Geschichte der Kirche
Joseph Smiths Gerichtsverhandlung 1826


„Joseph Smiths Gerichtsverhandlung 1826“, Themen im Zusammenhang mit der Geschichte der Kirche

„Joseph Smiths Gerichtsverhandlung 1826“

Joseph Smiths Gerichtsverhandlung 1826

Im Jahr 1826 wurde Joseph Smith von Josiah Stowell angestellt. Er sollte mithelfen, nahe der Grenze zwischen den Bundesstaaten New York und Pennsylvania nach verschollenem spanischem Silber zu suchen. Jemand im Ort, möglicherweise ein Verwandter von Stowell, beschuldigte Joseph, in einen Stein zu starren, um verlorengegangene Gegenstände aufzuspüren. Infolgedessen wurde Joseph aufgefordert, im Kreis Chenango vor Friedensrichter Albert Neely zu erscheinen; vermutlich wurde er des ordnungswidrigen Verhaltens beschuldigt. Seine Verhaftung erfolgte anscheinend auf der Grundlage eines Gesetzes im Bundesstaat New York, das es verbot, „vorzugeben, … entdecken zu können, wo verlorengegangene Güter zu finden sind“1. In vier Berichten wird seine Verhandlung beschrieben. Aus allen geht hervor, dass Joseph in der Folge keine ernsthaften rechtlichen Konsequenzen zu tragen hatte. In anderen Einzelheiten unterscheiden sich die Berichte und in manchen widersprechen sie sich.2

In seiner Zeugenaussage erklärte Joseph bereitwillig, dass er hin und wieder einen Seherstein verwendet hatte, um nach verlorengegangenen Gegenständen zu suchen, dass er diese Methode jedoch aufgegeben hatte. Es hatte seinen Augen geschadet, sagte er.
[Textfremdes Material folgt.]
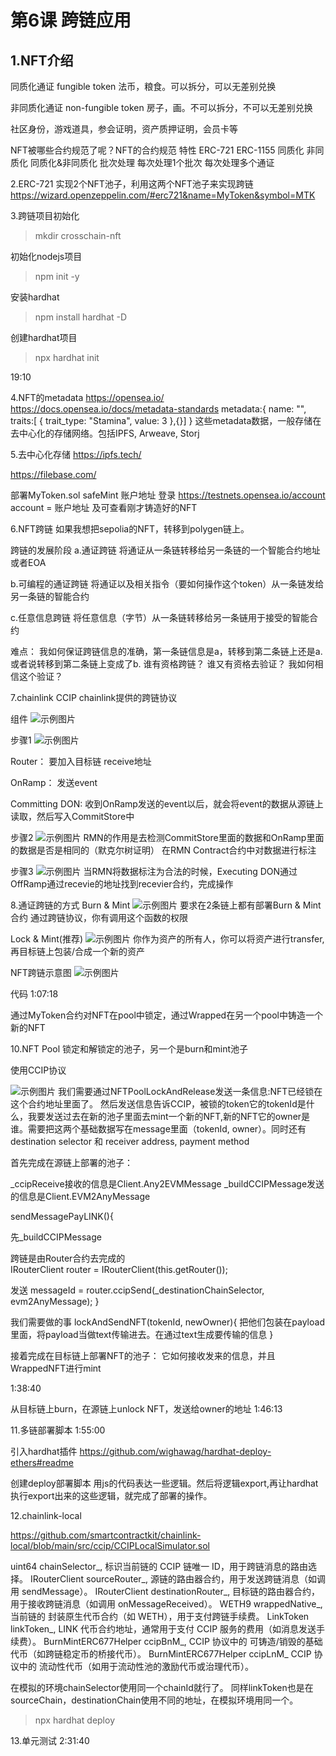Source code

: # 第6课 跨链应用
## 1.NFT介绍
同质化通证 fungible token
法币，粮食。可以拆分，可以无差别兑换

非同质化通证  non-fungible token
房子，画。不可以拆分，不可以无差别兑换

社区身份，游戏道具，参会证明，资产质押证明，会员卡等

NFT被哪些合约规范了呢？NFT的合约规范
特性          ERC-721         ERC-1155
同质化        非同质化          同质化&非同质化
批次处理      每次处理1个批次    每次处理多个通证

2.ERC-721
实现2个NFT池子，利用这两个NFT池子来实现跨链
https://wizard.openzeppelin.com/#erc721&name=MyToken&symbol=MTK

3.跨链项目初始化
>mkdir crosschain-nft

初始化nodejs项目
>npm init -y

安装hardhat
>npm install hardhat -D

创建hardhat项目
>npx hardhat init

19:10


4.NFT的metadata
https://opensea.io/
https://docs.opensea.io/docs/metadata-standards
metadata:{
    name: "",
    traits:[
        {
            trait_type: "Stamina",
            value: 3
        },{}]
}
这些metadata数据，一般存储在去中心化的存储网络。包括IPFS, Arweave, Storj

5.去中心化存储
https://ipfs.tech/

https://filebase.com/

部署MyToken.sol
safeMint 账户地址
登录
https://testnets.opensea.io/account
account = 账户地址
及可查看刚才铸造好的NFT

6.NFT跨链
如果我想把sepolia的NFT，转移到polygen链上。

跨链的发展阶段
a.通证跨链
将通证从一条链转移给另一条链的一个智能合约地址或者EOA

b.可编程的通证跨链
将通证以及相关指令（要如何操作这个token）从一条链发给另一条链的智能合约

c.任意信息跨链
将任意信息（字节）从一条链转移给另一条链用于接受的智能合约

难点：
我如何保证跨链信息的准确，第一条链信息是a，转移到第二条链上还是a.或者说转移到第二条链上变成了b.
谁有资格跨链？
谁又有资格去验证？
我如何相信这个验证？


7.chainlink CCIP
chainlink提供的跨链协议

组件
![示例图片](images/0.jpg)

步骤1
![示例图片](images/1.jpg)

Router：
要加入目标链
receive地址

OnRamp：
发送event

Committing DON:
收到OnRamp发送的event以后，就会将event的数据从源链上读取，然后写入CommitStore中

步骤2
![示例图片](images/2.png)
RMN的作用是去检测CommitStore里面的数据和OnRamp里面的数据是否是相同的（默克尔树证明）
在RMN Contract合约中对数据进行标注

步骤3
![示例图片](images/3.png)
当RMN将数据标注为合法的时候，Executing DON通过OffRamp通过recevie的地址找到recevier合约，完成操作


8.通证跨链的方式
Burn & Mint
![示例图片](images/4.png)
要求在2条链上都有部署Burn & Mint合约
通过跨链协议，你有调用这个函数的权限


Lock & Mint(推荐)
![示例图片](images/5.png)
你作为资产的所有人，你可以将资产进行transfer,再目标链上包装/合成一个新的资产


NFT跨链示意图
![示例图片](images/6.png)

代码
1:07:18

通过MyToken合约对NFT在pool中锁定，通过Wrapped在另一个pool中铸造一个新的NFT

10.NFT Pool
锁定和解锁定的池子，另一个是burn和mint池子

使用CCIP协议

![示例图片](images/6.png)
我们需要通过NFTPoolLockAndRelease发送一条信息:NFT已经锁在这个合约地址里面了。
然后发送信息告诉CCIP，被锁的token它的tokenId是什么，我要发送过去在新的池子里面去mint一个新的NFT,新的NFT它的owner是谁。需要把这两个基础数据写在message里面（tokenId, owner）。同时还有destination selector 和 receiver address, payment method


首先完成在源链上部署的池子：

_ccipReceive接收的信息是Client.Any2EVMMessage
_buildCCIPMessage发送的信息是Client.EVM2AnyMessage

sendMessagePayLINK(){

先_buildCCIPMessage

跨链是由Router合约去完成的        
IRouterClient router = IRouterClient(this.getRouter());

发送
messageId = router.ccipSend(_destinationChainSelector, evm2AnyMessage);
}

我们需要做的事
lockAndSendNFT(tokenId, newOwner){
    把他们包装在payload里面，将payload当做text传输进去。在通过text生成要传输的信息
}


接着完成在目标链上部署NFT的池子：
它如何接收发来的信息，并且WrappedNFT进行mint

1:38:40

从目标链上burn，在源链上unlock NFT，发送给owner的地址
1:46:13


11.多链部署脚本
1:55:00


引入hardhat插件
https://github.com/wighawag/hardhat-deploy-ethers#readme


创建deploy部署脚本
用js的代码表达一些逻辑。然后将逻辑export,再让hardhat执行export出来的这些逻辑，就完成了部署的操作。


12.chainlink-local

https://github.com/smartcontractkit/chainlink-local/blob/main/src/ccip/CCIPLocalSimulator.sol

uint64 chainSelector_,     标识当前链的 CCIP 链唯一 ID，用于跨链消息的路由选择。
IRouterClient sourceRouter_,     源链的路由器合约，用于发送跨链消息（如调用 sendMessage）。
IRouterClient destinationRouter_,    目标链的路由器合约，用于接收跨链消息（如调用 onMessageReceived）。
WETH9 wrappedNative_,      当前链的 封装原生代币合约（如 WETH），用于支付跨链手续费。
LinkToken linkToken_,      LINK 代币合约地址，通常用于支付 CCIP 服务的费用（如消息发送手续费）。
BurnMintERC677Helper ccipBnM_,  CCIP 协议中的 可铸造/销毁的基础代币（如跨链稳定币的桥接代币）。
BurnMintERC677Helper ccipLnM_   CCIP 协议中的 流动性代币（如用于流动性池的激励代币或治理代币）。

在模拟的环境chainSelector使用同一个chainId就行了。
同样linkToken也是在sourceChain，destinationChain使用不同的地址，在模拟环境用同一个。

>npx hardhat deploy


13.单元测试
2:31:40

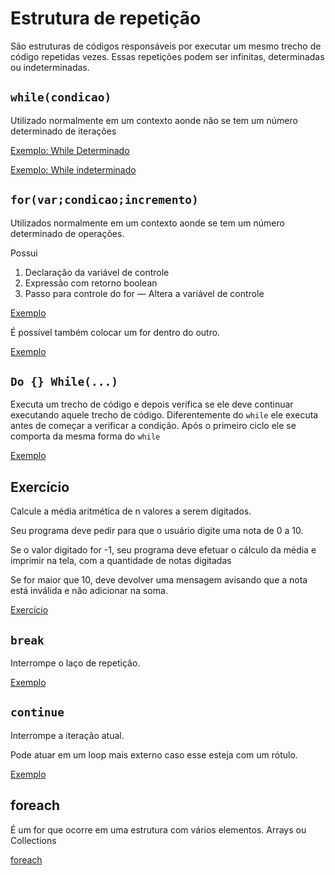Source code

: # Estrutura de repetição

São estruturas de códigos responsáveis por executar um mesmo trecho de código repetidas vezes. Essas repetições podem
ser infinitas, determinadas ou indeterminadas.

## `while(condicao)`

Utilizado normalmente em um contexto aonde não se tem um número determinado de iterações

[Exemplo: While Determinado](/src/br/com/letscode/introducao/base/repeticao/exemplos/WhileDeterminado.java)

[Exemplo: While indeterminado](/src/br/com/letscode/introducao/base/repeticao/exemplos/WhileIndeterminado.java)

## `for(var;condicao;incremento)`

Utilizados normalmente em um contexto aonde se tem um número determinado de operações.

Possui

1. Declaração da variável de controle
2. Expressão com retorno boolean
3. Passo para controle do for — Altera a variável de controle

[Exemplo](/src/br/com/letscode/introducao/base/repeticao/exemplos/For.java)

É possível também colocar um for dentro do outro.

[Exemplo](/src/br/com/letscode/introducao/base/repeticao/exemplos/DualFor.java)

## `Do {} While(...)`

Executa um trecho de código e depois verifica se ele deve continuar executando aquele trecho de código. Diferentemente
do `while` ele executa antes de começar a verificar a condição. Após o primeiro ciclo ele se comporta da mesma forma
do `while`

[Exemplo](/src/br/com/letscode/introducao/base/repeticao/exemplos/DoWhile.java)

## Exercício

Calcule a média aritmética de n valores a serem digitados.

Seu programa deve pedir para que o usuário digite uma nota de 0 a 10.

Se o valor digitado for -1, seu programa deve efetuar o cálculo da média e imprimir na tela, com a quantidade de notas
digitadas

Se for maior que 10, deve devolver uma mensagem avisando que a nota está inválida e não adicionar na soma.

[Exercício](/src/br/com/letscode/introducao/base/repeticao/exercicios/Media.java)

## `break`

Interrompe o laço de repetição.

[Exemplo](/src/br/com/letscode/introducao/base/repeticao/exemplos/Break.java)

## `continue`

Interrompe a iteração atual.

Pode atuar em um loop mais externo caso esse esteja com um rótulo.

[Exemplo](/src/br/com/letscode/introducao/base/repeticao/exemplos/Continue.java)

## foreach

É um for que ocorre em uma estrutura com vários elementos. Arrays ou Collections

[foreach](07%20-%20arrays%20e%20matrizes.md#foreach)
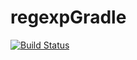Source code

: # regexpGradle
[![Build Status](https://travis-ci.org/syanches/regexpGradle.svg?branch=master)](https://travis-ci.org/syanches/regexpGradle)
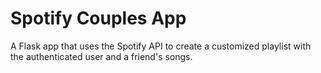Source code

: # Spotify Couples App

A Flask app that uses the Spotify API to create a customized playlist with the authenticated user and a friend's songs. 
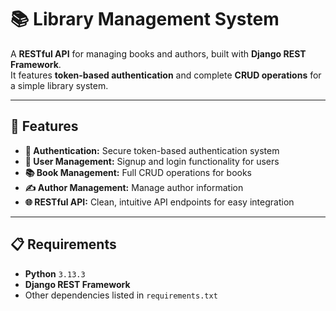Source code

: # 📚 Library Management System

A **RESTful API** for managing books and authors, built with **Django REST Framework**.  
It features **token-based authentication** and complete **CRUD operations** for a simple library system.

---

## 🚀 Features

- **🔑 Authentication:** Secure token-based authentication system
- **👤 User Management:** Signup and login functionality for users
- **📚 Book Management:** Full CRUD operations for books
- **✍️ Author Management:** Manage author information
- **🌐 RESTful API:** Clean, intuitive API endpoints for easy integration

---

## 📋 Requirements

- **Python** `3.13.3`
- **Django REST Framework**
- Other dependencies listed in `requirements.txt`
Er hatte sich nie um solche Arbeit beworben und „hatte es stets lieber abgelehnt, irgendetwas mit derlei Geschäften zu tun zu haben“3. Der Richter sah sich den Stein genau an und befragte weitere Zeugen, darunter Josephs Vater Joseph Smith Sr. und Josephs Arbeitgeber Josiah Stowell.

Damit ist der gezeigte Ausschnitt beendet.